### Instructions to follow
Your output should contain every record, unchanged.

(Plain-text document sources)
=== Begin Enclosure ===

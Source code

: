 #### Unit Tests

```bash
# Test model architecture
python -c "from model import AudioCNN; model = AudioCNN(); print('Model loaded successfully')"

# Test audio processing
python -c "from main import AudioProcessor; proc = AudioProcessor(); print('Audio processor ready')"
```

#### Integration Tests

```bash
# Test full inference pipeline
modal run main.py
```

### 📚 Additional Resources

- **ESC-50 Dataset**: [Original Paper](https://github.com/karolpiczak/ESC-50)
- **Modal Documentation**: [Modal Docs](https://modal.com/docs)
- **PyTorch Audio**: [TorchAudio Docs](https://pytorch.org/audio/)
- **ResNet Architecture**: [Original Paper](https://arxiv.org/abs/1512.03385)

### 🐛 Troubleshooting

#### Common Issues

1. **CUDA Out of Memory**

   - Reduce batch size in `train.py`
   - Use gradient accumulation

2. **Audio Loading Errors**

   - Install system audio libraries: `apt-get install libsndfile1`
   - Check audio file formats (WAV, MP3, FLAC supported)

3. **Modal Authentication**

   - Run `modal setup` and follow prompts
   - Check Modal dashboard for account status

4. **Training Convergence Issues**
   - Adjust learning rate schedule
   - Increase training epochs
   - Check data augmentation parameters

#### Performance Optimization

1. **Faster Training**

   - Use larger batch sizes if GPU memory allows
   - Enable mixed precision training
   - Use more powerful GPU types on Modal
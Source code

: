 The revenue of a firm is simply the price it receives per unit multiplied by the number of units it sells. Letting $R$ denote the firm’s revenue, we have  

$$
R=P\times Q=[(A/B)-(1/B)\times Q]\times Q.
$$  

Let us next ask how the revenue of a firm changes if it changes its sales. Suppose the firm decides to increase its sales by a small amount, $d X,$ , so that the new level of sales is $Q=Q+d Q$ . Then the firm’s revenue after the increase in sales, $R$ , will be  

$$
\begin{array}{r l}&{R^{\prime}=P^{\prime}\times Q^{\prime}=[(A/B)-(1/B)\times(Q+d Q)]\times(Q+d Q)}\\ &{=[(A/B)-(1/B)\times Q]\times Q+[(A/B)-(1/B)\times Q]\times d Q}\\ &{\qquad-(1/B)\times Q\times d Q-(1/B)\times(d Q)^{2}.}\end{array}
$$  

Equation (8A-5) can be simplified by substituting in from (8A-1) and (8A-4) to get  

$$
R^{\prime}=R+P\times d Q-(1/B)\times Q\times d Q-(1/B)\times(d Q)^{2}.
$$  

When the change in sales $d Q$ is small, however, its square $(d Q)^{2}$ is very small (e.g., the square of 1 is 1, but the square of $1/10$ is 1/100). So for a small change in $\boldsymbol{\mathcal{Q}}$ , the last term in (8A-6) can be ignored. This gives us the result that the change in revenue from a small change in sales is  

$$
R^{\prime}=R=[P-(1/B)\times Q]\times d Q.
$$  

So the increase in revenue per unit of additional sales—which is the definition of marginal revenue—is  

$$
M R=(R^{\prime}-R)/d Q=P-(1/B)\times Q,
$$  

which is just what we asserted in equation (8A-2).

=== End Enclosure ===

### Answer section
Source code

: #### Unit Tests

```bash
# Test model architecture
python -c "from model import AudioCNN; model = AudioCNN(); print('Model loaded successfully')"

# Test audio processing
python -c "from main import AudioProcessor; proc = AudioProcessor(); print('Audio processor ready')"
```

#### Integration Tests

```bash
# Test full inference pipeline
modal run main.py
```

### 📚 Additional Resources

- **ESC-50 Dataset**: [Original Paper](https://github.com/karolpiczak/ESC-50)
- **Modal Documentation**: [Modal Docs](https://modal.com/docs)
- **PyTorch Audio**: [TorchAudio Docs](https://pytorch.org/audio/)
- **ResNet Architecture**: [Original Paper](https://arxiv.org/abs/1512.03385)

### 🐛 Troubleshooting

#### Common Issues

1. **CUDA Out of Memory**

   - Reduce batch size in `train.py`
   - Use gradient accumulation

2. **Audio Loading Errors**

   - Install system audio libraries: `apt-get install libsndfile1`
   - Check audio file formats (WAV, MP3, FLAC supported)

3. **Modal Authentication**

   - Run `modal setup` and follow prompts
   - Check Modal dashboard for account status

4. **Training Convergence Issues**
   - Adjust learning rate schedule
   - Increase training epochs
   - Check data augmentation parameters

#### Performance Optimization

1. **Faster Training**

   - Use larger batch sizes if GPU memory allows
   - Enable mixed precision training
   - Use more powerful GPU types on Modal
Source code

: The revenue of a firm is simply the price it receives per unit multiplied by the number of units it sells. Letting $R$ denote the firm’s revenue, we have  

$$
R=P\times Q=[(A/B)-(1/B)\times Q]\times Q.
$$  

Let us next ask how the revenue of a firm changes if it changes its sales. Suppose the firm decides to increase its sales by a small amount, $d X,$ , so that the new level of sales is $Q=Q+d Q$ . Then the firm’s revenue after the increase in sales, $R$ , will be  

$$
\begin{array}{r l}&{R^{\prime}=P^{\prime}\times Q^{\prime}=[(A/B)-(1/B)\times(Q+d Q)]\times(Q+d Q)}\\ &{=[(A/B)-(1/B)\times Q]\times Q+[(A/B)-(1/B)\times Q]\times d Q}\\ &{\qquad-(1/B)\times Q\times d Q-(1/B)\times(d Q)^{2}.}\end{array}
$$  

Equation (8A-5) can be simplified by substituting in from (8A-1) and (8A-4) to get  

$$
R^{\prime}=R+P\times d Q-(1/B)\times Q\times d Q-(1/B)\times(d Q)^{2}.
$$  

When the change in sales $d Q$ is small, however, its square $(d Q)^{2}$ is very small (e.g., the square of 1 is 1, but the square of $1/10$ is 1/100). So for a small change in $\boldsymbol{\mathcal{Q}}$ , the last term in (8A-6) can be ignored. This gives us the result that the change in revenue from a small change in sales is  

$$
R^{\prime}=R=[P-(1/B)\times Q]\times d Q.
$$  

So the increase in revenue per unit of additional sales—which is the definition of marginal revenue—is  

$$
M R=(R^{\prime}-R)/d Q=P-(1/B)\times Q,
$$  

which is just what we asserted in equation (8A-2).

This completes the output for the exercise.